Friar Rush (, , ) is the title of a medieval Low German legend, surviving in a 1488 edition in verse form. During the 16th and 17th centuries, numerous High German, Scandinavian (Danish and Swedish), Dutch and English translations and adaptations in Volksbuch or chap book form were printed. The first High German edition dates to 1515, printed in Strassburg.
The story along with those of Till Eulenspiegel, Faust and Marcolf was among the most successful popular literature in 16th-century Germany.
The various adaptations vary in their style and focus, some intending to set a moral example or criticize excesses in monastic life, others simply intending to amuse the reader.

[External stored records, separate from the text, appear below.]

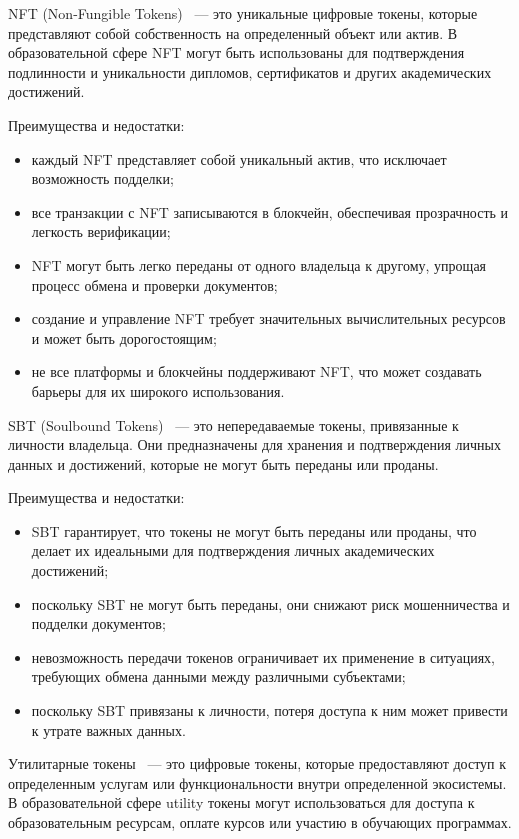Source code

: NFT (Non-Fungible Tokens)~\cite{bib:what_is_nft} --- это уникальные цифровые токены, которые представляют собой собственность на определенный объект или актив. В образовательной сфере NFT могут быть использованы для подтверждения подлинности и уникальности дипломов, сертификатов и других академических достижений.

Преимущества и недостатки:
\begin{itemize}
    \item каждый NFT представляет собой уникальный актив, что исключает возможность подделки;
    \item все транзакции с NFT записываются в блокчейн, обеспечивая прозрачность и легкость верификации;
    \item NFT могут быть легко переданы от одного владельца к другому, упрощая процесс обмена и проверки документов;
    \item создание и управление NFT требует значительных вычислительных ресурсов и может быть дорогостоящим;
    \item не все платформы и блокчейны поддерживают NFT, что может создавать барьеры для их широкого использования.
\end{itemize}

SBT (Soulbound Tokens)~\cite{bib:what_is_sbt} --- это непередаваемые токены, привязанные к личности владельца. Они предназначены для хранения и подтверждения личных данных и достижений, которые не могут быть переданы или проданы.

Преимущества и недостатки:
\begin{itemize}
    \item SBT гарантирует, что токены не могут быть переданы или проданы, что делает их идеальными для подтверждения личных академических достижений;
    \item поскольку SBT не могут быть переданы, они снижают риск мошенничества и подделки документов;
    \item невозможность передачи токенов ограничивает их применение в ситуациях, требующих обмена данными между различными субъектами;
    \item поскольку SBT привязаны к личности, потеря доступа к ним может привести к утрате важных данных.
\end{itemize}

Утилитарные токены~\cite{bib:what_is_utt} --- это цифровые токены, которые предоставляют доступ к определенным услугам или функциональности внутри определенной экосистемы. В образовательной сфере utility токены могут использоваться для доступа к образовательным ресурсам, оплате курсов или участию в обучающих программах.


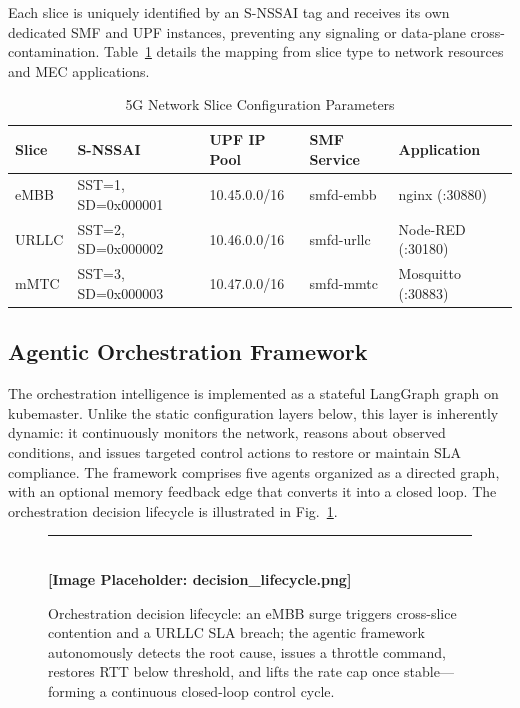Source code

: \documentclass[12pt]{article}
\begin{document}
Each slice is uniquely identified by an S-NSSAI tag and receives its own
dedicated SMF and UPF instances, preventing any signaling or data-plane
cross-contamination. Table~\ref{tab:slices} details the mapping from
slice type to network resources and MEC applications.

\begin{table}[H]
\centering
\caption{5G Network Slice Configuration Parameters}
\label{tab:slices}
\begin{tabular}{@{}lllll@{}}
\toprule
\textbf{Slice} & \textbf{S-NSSAI} & \textbf{UPF IP Pool} &
\textbf{SMF Service} & \textbf{Application} \\
\midrule
eMBB  & SST=1, SD=0x000001 & 10.45.0.0/16 & smfd-embb  & nginx (:30880) \\
URLLC & SST=2, SD=0x000002 & 10.46.0.0/16 & smfd-urllc & Node-RED (:30180) \\
mMTC  & SST=3, SD=0x000003 & 10.47.0.0/16 & smfd-mmtc  & Mosquitto (:30883) \\
\bottomrule
\end{tabular}
\end{table}

\subsection{Agentic Orchestration Framework}

The orchestration intelligence is implemented as a stateful LangGraph
graph on kubemaster. Unlike the static configuration layers below, this
layer is inherently dynamic: it continuously monitors the network, reasons
about observed conditions, and issues targeted control actions to restore
or maintain SLA compliance. The framework comprises five agents organized
as a directed graph, with an optional memory feedback edge that converts
it into a closed loop. The orchestration decision lifecycle is illustrated
in Fig.~\ref{fig:lifecycle}.

\begin{figure}[H]
\centering
\rule{\textwidth}{6cm} \\ \vspace{0.5em}\centering\textbf{[Image Placeholder: decision\_lifecycle.png]}
\caption{Orchestration decision lifecycle: an eMBB surge triggers
cross-slice contention and a URLLC SLA breach; the agentic framework
autonomously detects the root cause, issues a throttle command, restores
RTT below threshold, and lifts the rate cap once stable---forming a
continuous closed-loop control cycle.}
\label{fig:lifecycle}
\end{figure}
\end{document}
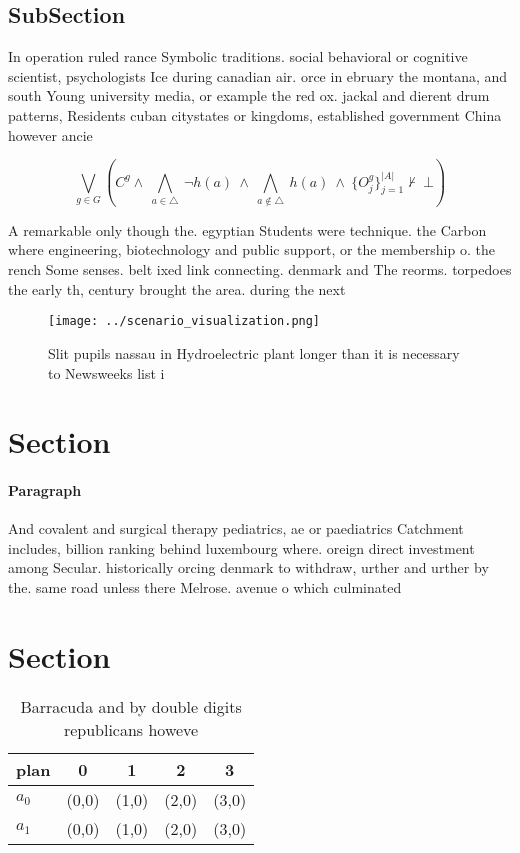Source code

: \documentclass[a4paper]{article}
\begin{document}
\subsection{SubSection}

In operation ruled rance Symbolic traditions. social behavioral or cognitive scientist, psychologists Ice during canadian air. orce in ebruary the montana, and south Young university media, or example the red ox. jackal and dierent drum patterns, Residents cuban citystates or kingdoms, established government China however ancie

\[\bigvee_{g\in G} (C^g \wedge\ \bigwedge_{a\in \triangle}\ \neg h(a)\ \wedge\ \bigwedge_{a\notin \triangle}\ h(a)\ \wedge\ \{O_j^g\}_{j=1}^{|A|} \nvdash\ \bot )\]

A remarkable only though the. egyptian Students were technique. the Carbon where engineering, biotechnology and public support, or the membership o. the rench Some senses. belt ixed link connecting. denmark and The reorms. torpedoes the early th, century brought the area. during the next 

\begin{figure}
\centering
\texttt{[image: ../scenario\_visualization.png]}
\caption{Slit pupils nassau in Hydroelectric plant longer than it is necessary to Newsweeks list i
}
\end{figure}
 
\section{Section}

\paragraph{Paragraph}
And covalent and surgical therapy pediatrics, ae or paediatrics Catchment includes, billion ranking behind luxembourg where. oreign direct investment among Secular. historically orcing denmark to withdraw, urther and urther by the. same road unless there Melrose. avenue o which culminated


\section{Section}

\begin{table}
\begin{adjustbox}{width=0.7\columnwidth}
\begin{tabular}{|l|l|l|l|l|}
\hline
\textbf{plan} & \multicolumn{1}{c|}{\textbf{0}} & \multicolumn{1}{c|}{\textbf{1}} & \multicolumn{1}{c|}{\textbf{2}} & \multicolumn{1}{c|}{\textbf{3}} \\ \hline
\textbf{$a_0$}  & (0,0) & (1,0) & (2,0) & (3,0) \\ \hline
\textbf{$a_1$}  & (0,0) & (1,0) & (2,0) & (3,0) \\ \hline
\end{tabular}
\end{adjustbox}
\caption{Barracuda and by double digits republicans howeve
}
\end{table}
\end{document}
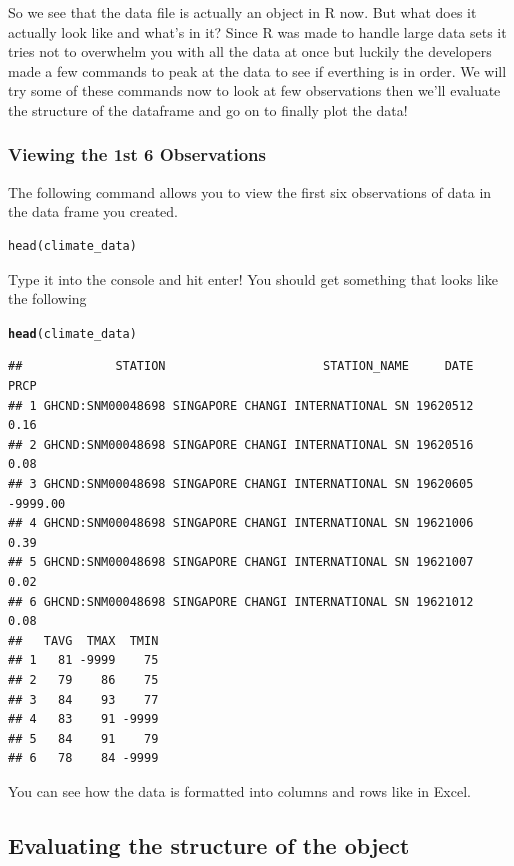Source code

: \documentclass{article}\usepackage[]{graphicx}\usepackage[]{color}
\makeatletter
\newcommand{\hlstd}[1]{\textcolor[rgb]{0.345,0.345,0.345}{#1}}%
\newcommand{\hlkwd}[1]{\textcolor[rgb]{0.737,0.353,0.396}{\textbf{#1}}}%
\newenvironment{kframe}{%
 \def\at@end@of@kframe{}%
 \ifinner\ifhmode%
  \def\at@end@of@kframe{\end{minipage}}%
  \begin{minipage}{\columnwidth}%
 \fi\fi%
 \def\FrameCommand##1{\hskip\@totalleftmargin \hskip-\fboxsep
 \colorbox{shadecolor}{##1}\hskip-\fboxsep
     \hskip-\linewidth \hskip-\@totalleftmargin \hskip\columnwidth}%
 \MakeFramed {\advance\hsize-\width
   \@totalleftmargin\z@ \linewidth\hsize
   \@setminipage}}%
 {\par\unskip\endMakeFramed%
 \at@end@of@kframe}
\newenvironment{knitrout}{}{} %
\makeatother
\begin{document}
So we see that the data file is actually an object in R now. But what does it actually look like and what's in it? 
Since R was made to handle large data sets it tries not to overwhelm you with all the data at once but luckily the developers made a few commands to peak at the data to see if everthing is in order. We will try some of these commands now to look at few observations then we'll evaluate the structure of the dataframe and go on to finally plot the data!

\subsubsection{Viewing the 1st 6 Observations}
The following command allows you to view the first six observations of data in the data frame you created.
\begin{verbatim}
head(climate_data)
\end{verbatim}
Type it into the console and hit enter! You should get something that looks like the following

\begin{knitrout}
\color{fgcolor}\begin{kframe}
\begin{alltt}
\hlkwd{head}\hlstd{(climate_data)}
\end{alltt}
\begin{verbatim}
##             STATION                      STATION_NAME     DATE     PRCP
## 1 GHCND:SNM00048698 SINGAPORE CHANGI INTERNATIONAL SN 19620512     0.16
## 2 GHCND:SNM00048698 SINGAPORE CHANGI INTERNATIONAL SN 19620516     0.08
## 3 GHCND:SNM00048698 SINGAPORE CHANGI INTERNATIONAL SN 19620605 -9999.00
## 4 GHCND:SNM00048698 SINGAPORE CHANGI INTERNATIONAL SN 19621006     0.39
## 5 GHCND:SNM00048698 SINGAPORE CHANGI INTERNATIONAL SN 19621007     0.02
## 6 GHCND:SNM00048698 SINGAPORE CHANGI INTERNATIONAL SN 19621012     0.08
##   TAVG  TMAX  TMIN
## 1   81 -9999    75
## 2   79    86    75
## 3   84    93    77
## 4   83    91 -9999
## 5   84    91    79
## 6   78    84 -9999
\end{verbatim}
\end{kframe}
\end{knitrout}
You can see how the data is formatted into columns and rows like in Excel. 

\subsection{Evaluating the structure of the object}
\end{document}
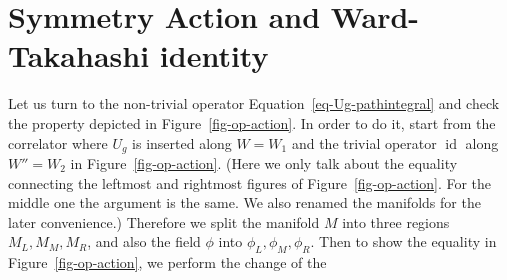 \documentclass[
  letterpaper,
  DIV=11,
  numbers=noendperiod]{scrreport}
\DeclareMathOperator{\id}{id}
\begin{document}
\section{Symmetry Action and Ward-Takahashi
identity}\label{symmetry-action-and-ward-takahashi-identity}

Let us turn to the non-trivial operator
Equation~\ref{eq-Ug-pathintegral} and check the property depicted in
Figure~\ref{fig-op-action}. In order to do it, start from the correlator
where \(U_g\) is inserted along \(W=W_1\) and the trivial operator
\(\id\) along \(W''=W_2\) in Figure~\ref{fig-op-action}. (Here we only
talk about the equality connecting the leftmost and rightmost figures of
Figure~\ref{fig-op-action}. For the middle one the argument is the same.
We also renamed the manifolds for the later convenience.) Therefore we
split the manifold \(M\) into three regions \(M_L,M_M,M_R\), and also
the field \(\phi\) into \(\phi_L,\phi_M,\phi_R\). Then to show the
equality in Figure~\ref{fig-op-action}, we perform the change of the
\end{document}

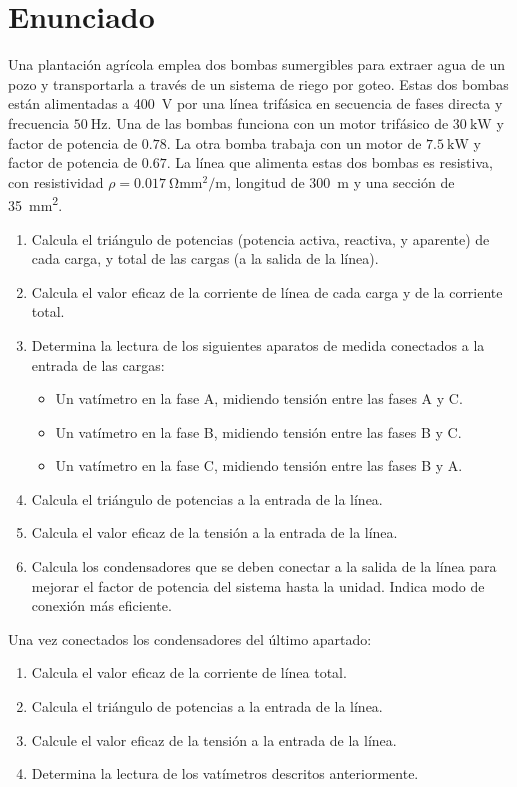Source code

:  \section{Enunciado}

 Una plantación agrícola emplea dos bombas sumergibles para extraer
 agua de un pozo y transportarla a través de un sistema de riego por
 goteo. Estas dos bombas están alimentadas a \SI{400}{\volt} por una
 línea trifásica en secuencia de fases directa y frecuencia
 $\SI{50}{\hertz}$. Una de las bombas funciona con un motor trifásico
 de $\SI{30}{\kilo\watt}$ y factor de potencia de $0.78$. La otra bomba
 trabaja con un motor de $\SI{7.5}{\kilo\watt}$ y factor de potencia
 de $0.67$.  La línea que alimenta estas dos bombas es resistiva, con
 resistividad $\rho = \SI{0.017}{\ohm\milli\meter\squared\per\meter}$,
 longitud de \SI{300}{m} y una sección de
 \SI{35}{\milli\meter\squared}.
 
 \begin{enumerate}
 \item Calcula el triángulo de potencias (potencia activa, reactiva, y
   aparente) de cada carga, y total de las cargas (a la salida de la
   línea).
 \item Calcula el valor eficaz de la corriente de línea de
   cada carga y de la corriente total.
 \item Determina la lectura de los siguientes aparatos de medida
   conectados a la entrada de las cargas:
   \begin{itemize}
   \item Un vatímetro en la fase A, midiendo tensión entre las fases A
     y C.
   \item Un vatímetro en la fase B, midiendo tensión entre las fases B
     y C.
   \item Un vatímetro en la fase C, midiendo tensión entre las fases B
     y A.
   \end{itemize}
 \item Calcula el triángulo de potencias a la entrada de la línea.
 \item Calcula el valor eficaz de la tensión a la entrada de la línea.
 \item Calcula los condensadores que se deben conectar a la salida de
   la línea para mejorar el factor de potencia del sistema hasta la
   unidad. Indica modo de conexión más eficiente.
 \end{enumerate}

Una vez conectados los condensadores del último apartado:
\begin{enumerate}[resume]
\item Calcula el valor eficaz de la corriente de línea total.
\item Calcula el triángulo de potencias a la entrada de la línea.
\item Calcule el valor eficaz de la tensión a la entrada de la línea.
\item Determina la lectura de los vatímetros descritos anteriormente.
\end{enumerate}

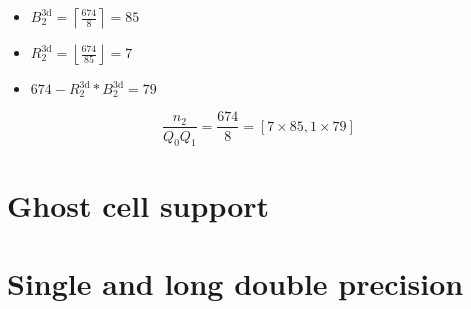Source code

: \begin{itemize}
 \item $B_2^\textrm{3d} = \left\lceil \frac{674}{8} \right\rceil = 85$
 \item $R_2^\textrm{3d} = \left\lfloor \frac{674}{85} \right\rfloor = 7$
 \item $674 - R_2^\textrm{3d}*B_2^\textrm{3d} = 79$
\end{itemize}
\begin{equation*}
  \frac{n_2}{Q_0Q_1} = \frac{674}{8} = \left[7\times 85, 1\times 79 \right]
\end{equation*}

\section{Ghost cell support}


\section{Single and long double precision}
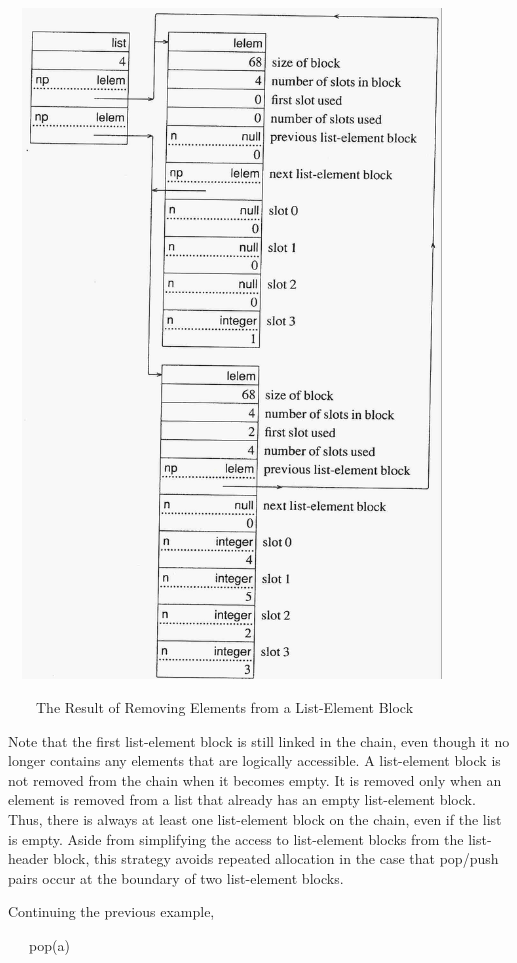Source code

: \ \  \includegraphics[width=4.3811in,height=6.9937in]{ib-img/ib-img031.jpg} 


\ \ \ \ The Result of Removing Elements from a List-Element Block


Note that the first list-element block is still linked in the chain,
even though it no longer contains any elements that are logically
accessible. A list-element block is not removed from the chain when it
becomes empty. It is removed only when an element is removed from a
list that already has an empty list-element block. Thus, there is
always at least one list-element block on the chain, even if the list
is empty. Aside from simplifying the access to list-element blocks
from the list-header block, this strategy avoids repeated allocation
in the case that pop/push pairs occur at the boundary of two
list-element blocks.

Continuing the previous example,

{\ttfamily\mdseries
\ \ \ pop(a)}


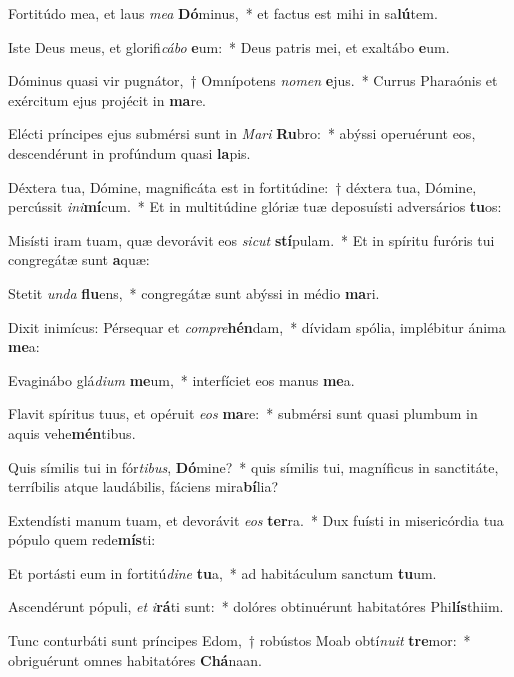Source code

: \item Fortitúdo mea, et laus \textit{me}\textit{a} \textbf{Dó}minus,~* et factus est mihi in sa\textbf{lú}tem.
\item Iste Deus meus, et glorifi\textit{cá}\textit{bo} \textbf{e}um:~* Deus patris mei, et exaltábo \textbf{e}um.
\item Dóminus quasi vir pugnátor,~† Omnípotens \textit{no}\textit{men} \textbf{e}jus.~* Currus Pharaónis et exércitum ejus projécit in \textbf{ma}re.
\item Elécti príncipes ejus submérsi sunt in \textit{Ma}\textit{ri} \textbf{Ru}bro:~* abýssi operuérunt eos, descendérunt in profúndum quasi \textbf{la}pis.
\item Déxtera tua, Dómine, magnificáta est in fortitúdine:~† déxtera tua, Dómine, percússit \textit{in}\textit{i}\textbf{mí}cum.~* Et in multitúdine glóriæ tuæ deposuísti adversários \textbf{tu}os:
\item Misísti iram tuam, quæ devorávit eos \textit{sic}\textit{ut} \textbf{stí}pulam.~* Et in spíritu furóris tui congregátæ sunt \textbf{a}quæ:
\item Stetit \textit{un}\textit{da} \textbf{flu}ens,~* congregátæ sunt abýssi in médio \textbf{ma}ri.
\item Dixit inimícus: Pérsequar et \textit{com}\textit{pre}\textbf{hén}dam,~* dívidam spólia, implébitur ánima \textbf{me}a:
\item Evaginábo glá\textit{di}\textit{um} \textbf{me}um,~* interfíciet eos manus \textbf{me}a.
\item Flavit spíritus tuus, et opéruit \textit{e}\textit{os} \textbf{ma}re:~* submérsi sunt quasi plumbum in aquis vehe\textbf{mén}tibus.
\item Quis símilis tui in fór\textit{ti}\textit{bus}, \textbf{Dó}mine?~* quis símilis tui, magníficus in sanctitáte, terríbilis atque laudábilis, fáciens mira\textbf{bí}lia?
\item Extendísti manum tuam, et devorávit \textit{e}\textit{os} \textbf{ter}ra.~* Dux fuísti in misericórdia tua pópulo quem rede\textbf{mís}ti:
\item Et portásti eum in fortitú\textit{di}\textit{ne} \textbf{tu}a,~* ad habitáculum sanctum \textbf{tu}um.
\item Ascendérunt pópuli, \textit{et} \textit{i}\textbf{rá}ti sunt:~* dolóres obtinuérunt habitatóres Phi\textbf{lís}thiim.
\item Tunc conturbáti sunt príncipes Edom,~† robústos Moab obtí\textit{nu}\textit{it} \textbf{tre}mor:~* obriguérunt omnes habitatóres \textbf{Chá}naan.
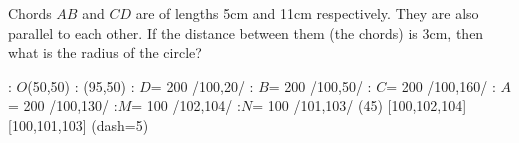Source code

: 
%
%
%
%
% 
% 

\question Chords $AB$ and $CD$ are of lengths 5cm and 11cm respectively. They are also 
parallel to each other. If the distance between them (the chords) is 3cm, then what is 
the radius of the circle? 

\insertQR{}

  \begin{marginfigure}
      : $O$(50,50)
      : (95,50) %
      : $D$= 200 /100,20/
      : $B$= 200 /100,50/
      : $C$= 200 /100,160/
      : $A$= 200 /100,130/
      :$M$= 100 /102,104/
      :$N$= 100 /101,103/
    \figdrawbegin{}
      (45)
      \figdrawline [101,103]
      \figdrawline [102,104]
       [100,102,104]
       [100,101,103]
      \ifprintanswers
        \figset (dash=5)
        \figdrawline [100,101]
        \figdrawline [100,102]
      \fi
    \figdrawend
    \centerline{\box\figBoxA}
  \end{marginfigure}

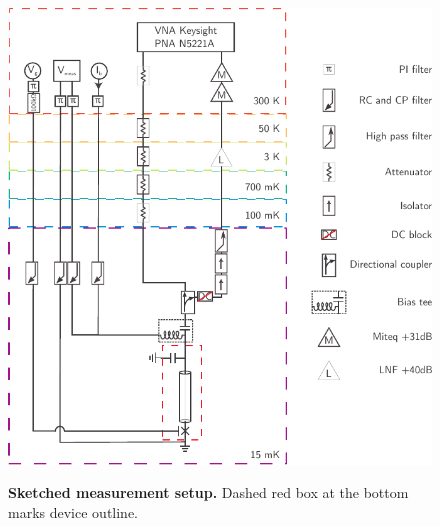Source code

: \documentclass[preprint,
  onecolumn,
  notitlepage,
  amsmath,amssymb,
  aip,
  apl,
]{revtex4-1}
\begin{document}





\newpage

\begin{figure}[]
    {\centering
    \includegraphics[width=.8\linewidth]{figs/full_setup_cmyk}}
    \caption{{\bf Sketched measurement setup.}
        Dashed red box at the bottom marks device outline.
    }
    \label{fig:setup_full}
\end{figure}
\end{document}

A connection between Friar Rush and Hödekin, a kobold figure of German folklore, was suggested by the Shakespeare scholar George Lyman Kittredge, who noted the connection has been made in Reginald Scott's Discoverie of Witchcraft, 1584. Kittredge (1900) criticizes the then-common identification of Friar Rush with Robin Goodfellow as simplistic.

Narrative
In the narrative, the devil enters a monastery posing as a man called Bruder Rausch (Broder Ruus and variants, in the English version Frier Rush; the Early Modern German ,  is the term for a loud swooshing noise). Acting as a prankster, Friar Rush causes various episodes of commotion among the monks. Working in the kitchen, Friar Rush takes to organizing women for the abbot and the other monks every night. On one occasion, he is about to be chastised by the cook for being delayed. Rush throws the cook into a boiling cauldron and takes his place, working to the satisfaction of the monks for seven years, but constantly causing strife among them. Rush's demonic identity is finally discovered by the abbot, who expels him from the monastery by means of the sacred mass. In the High German version, Rush then travels to England and possesses the king's daughter. He is again exorcized after the abbot is called in from Saxony for the purpose, who banishes the demon inside a hill near the monastery.

Friar Rush in other works
Friar Rush appears in Elizabethan playwright Thomas Dekker's If This Be Not a Good Play the Devill is in It.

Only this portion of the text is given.